Stored records:
Content starts
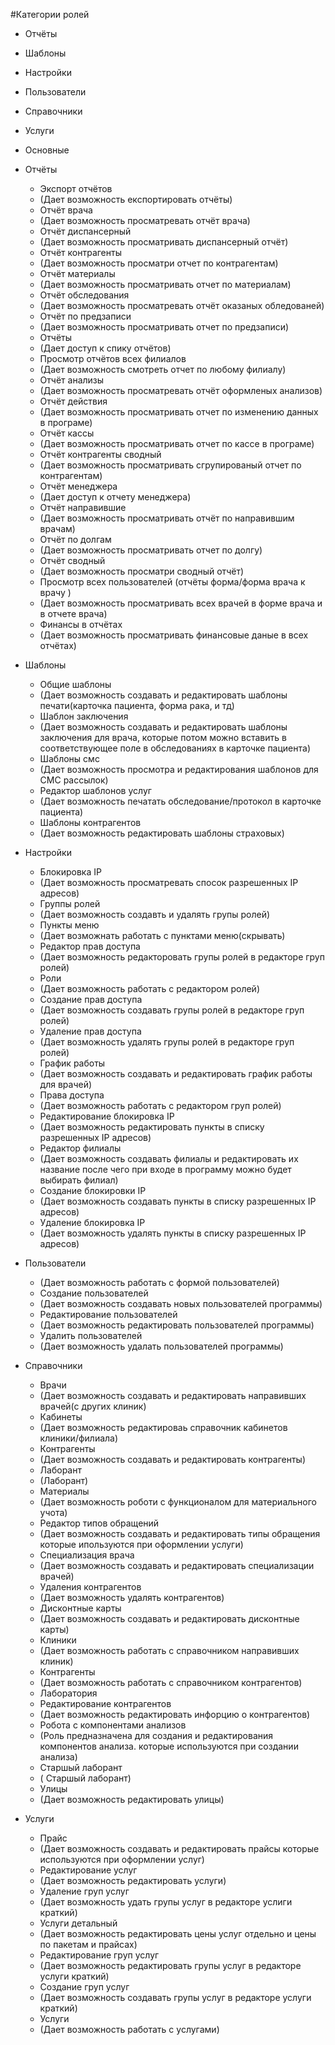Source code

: #Категории ролей

- Отчёты
- Шаблоны
- Настройки
- Пользователи
- Справочники
- Услуги
- Основные

- Отчёты
  - Экспорт отчётов
   - (Дает возможность експортировать отчёты)
   - Отчёт врача 
   - (Дает возможность просматревать отчёт врача)
   - Отчёт диспансерный
  - (Дает возможность просматривать диспансерный отчёт)
  - Отчёт контрагенты
  - (Дает возможность просматри отчет по контрагентам)
  - Отчёт материалы
  - (Дает возможность просматривать отчет по материалам)
  - Отчёт обследования
  - (Дает возможность просматревать отчёт оказаных обледованей)
  - Отчёт по предзаписи
  - (Дает возможность просматривать отчет по предзаписи)
  - Отчёты
  - (Дает доступ к спику отчётов)
  - Просмотр отчётов всех филиалов
  - (Дает возможность смотреть отчет по любому филиалу)
  - Отчёт анализы
  - (Дает возможность просматревать отчёт оформленых анализов)
  - Отчёт действия
  - (Дает возможность просматривать отчет по изменению данных в програме)
  - Отчёт кассы
  - (Дает возможность просматривать отчет по кассе в програме)
  - Отчёт контрагенты сводный
  - (Дает возможность просматривать сгрупированый отчет по контрагентам)
  - Отчёт менеджера
  - (Дает доступ к отчету менеджера)
  - Отчёт направившие
  - (Дает возможность просматривать отчёт по направившим врачам)
  - Отчёт по долгам
  - (Дает возможность просматривать отчет по долгу)
  - Отчёт сводный 
  - (Дает возможность просматри сводный отчёт)
  - Просмотр всех пользователей (отчёты форма/форма врача к врачу )
  - (Дает возможность просматривать всех врачей в форме врача и в отчете врача)
  - Финансы в отчётах
  - (Дает возможность просматривать финансовые даные в всех отчётах)

- Шаблоны
  - Общие шаблоны
  - (Дает возможность создавать и редактировать шаблоны печати(карточка пациента, форма рака, и тд)
  - Шаблон заключения
  - (Дает возможность создавать и редактировать шаблоны заключения для врача, которые потом можно вставить в соответствующее поле в обследованиях в карточке пациента)
  - Шаблоны смс
  - (Дает возможность просмотра и редактирования шаблонов для СМС рассылок)
  - Редактор шаблонов услуг
  - (Дает возможность печатать обследование/протокол в карточке пациента)
  - Шаблоны контрагентов
  - (Дает возможность редактировать шаблоны страховых)

- Настройки
  - Блокировка IP
  - (Дает возможность просматревать спосок разрешенных IP адресов)
  - Группы ролей
  - (Дает возможность создавть и удалять групы ролей)
  - Пункты меню
  - (Дает возможнать работать с пунктами меню(скрывать)
  - Редактор прав доступа
  - (Дает возможность редакторовать групы ролей в редакторе груп ролей)
  - Роли
  - (Дает возможность работать с редактором ролей)
  - Создание прав доступа
  - (Дает возможность создавать групы ролей в редакторе груп ролей)
  - Удаление прав доступа
  - (Дает возможность удалять групы ролей в редакторе груп ролей)
  - График работы
  - (Дает возможность создавать и редактировать график работы для врачей)
  - Права доступа
  - (Дает возможность работать с редактором груп ролей)
  - Редактирование блокировка IP
  - (Дает возможность редактировать пункты в списку разрешенных IP адресов)
  - Редактор филиалы 
  - (Дает возможность создавать филиалы и редактировать их название после чего при входе в программу можно будет выбирать филиал)
  - Создание блокировки IP
  - (Дает возможность создавать пункты в списку разрешенных IP адресов)
  - Удаление блокировка IP
  - (Дает возможность удалять пункты в списку разрешенных IP адресов)

- Пользователи
  - (Дает возможность работать с формой пользователей)
  - Создание пользователей
  - (Дает возможность создавать новых пользователей программы)
  - Редактирование пользователей
  - (Дает возможность редактировать пользователей программы)
  - Удалить пользователей
  - (Дает возможность удалать пользователей программы)

- Справочники
  - Врачи 
  - (Дает возможность создавать и редактировать направивших врачей(с других клиник)
  - Кабинеты
  - (Дает возможность редактироваь справочник кабинетов клиники/филиала)
  - Контрагенты
  - (Дает возможность создавать и редактировать контрагенты)
  - Лаборант
  - (Лаборант)
  - Материалы
  - (Дает возможность роботи с функционалом для материального учота)
  - Редактор типов обращений
  - (Дает возможность создавать и редактировать типы обращения которые ипользуются при оформлении услуги)
  - Специализация врача
  - (Дает возможность создавать и редактировать специализации врачей)
  - Удаления контрагентов
  - (Дает возможность удалять контрагентов)
  - Дисконтные карты
  - (Дает возможность создавать и редактировать дисконтные карты)
  - Клиники
  - (Дает возможность работать с справочником направивших клиник)
  - Контрагенты
  - (Дает возможность работать с справочником контрагентов)
  - Лаборатория
  - Редактирование контрагентов
  - (Дает возможность редактировать инфорцию о контрагентов)
  - Робота с компонентами анализов
  - (Роль предназначена для создания и редактирования компонентов анализа. которые используются при создании анализа)
  - Старшый лаборант
  - ( Старшый лаборант)
  - Улицы 
  - (Дает возможность редактировать улицы)

- Услуги 
  - Прайс
  - (Дает возможность создавать и редактировать прайсы которые используются при оформлении услуг)
  - Редактирование услуг
  - (Дает возможность редактировать услуги)
  - Удаление груп услуг
  - (Дает возможность удать групы услуг в редакторе услиги краткий)
  - Услуги детальный 
  - (Дает возможность редактировать цены услуг отдельно и цены по пакетам и прайсах)
  - Редактирование груп услуг
  - (Дает возможность редактировать групы услуг в редакторе услуги краткий)
  - Создание груп услуг
  - (Дает возможность создавать групы услуг в редакторе услуги краткий)
  - Услуги
  - (Дает возможность работать с услугами)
Content ends
Quote the records above exactly, from the first line through the line containing "- Просмотр всех", and leave out the pictures.

Source code

: #Категории ролей

- Отчёты
- Шаблоны
- Настройки
- Пользователи
- Справочники
- Услуги
- Основные

- Отчёты
  - Экспорт отчётов
   - (Дает возможность експортировать отчёты)
   - Отчёт врача 
   - (Дает возможность просматревать отчёт врача)
   - Отчёт диспансерный
  - (Дает возможность просматривать диспансерный отчёт)
  - Отчёт контрагенты
  - (Дает возможность просматри отчет по контрагентам)
  - Отчёт материалы
  - (Дает возможность просматривать отчет по материалам)
  - Отчёт обследования
  - (Дает возможность просматревать отчёт оказаных обледованей)
  - Отчёт по предзаписи
  - (Дает возможность просматривать отчет по предзаписи)
  - Отчёты
  - (Дает доступ к спику отчётов)
  - Просмотр отчётов всех филиалов
  - (Дает возможность смотреть отчет по любому филиалу)
  - Отчёт анализы
  - (Дает возможность просматревать отчёт оформленых анализов)
  - Отчёт действия
  - (Дает возможность просматривать отчет по изменению данных в програме)
  - Отчёт кассы
  - (Дает возможность просматривать отчет по кассе в програме)
  - Отчёт контрагенты сводный
  - (Дает возможность просматривать сгрупированый отчет по контрагентам)
  - Отчёт менеджера
  - (Дает доступ к отчету менеджера)
  - Отчёт направившие
  - (Дает возможность просматривать отчёт по направившим врачам)
  - Отчёт по долгам
  - (Дает возможность просматривать отчет по долгу)
  - Отчёт сводный 
  - (Дает возможность просматри сводный отчёт)
  - Просмотр всех пользователей (отчёты форма/форма врача к врачу )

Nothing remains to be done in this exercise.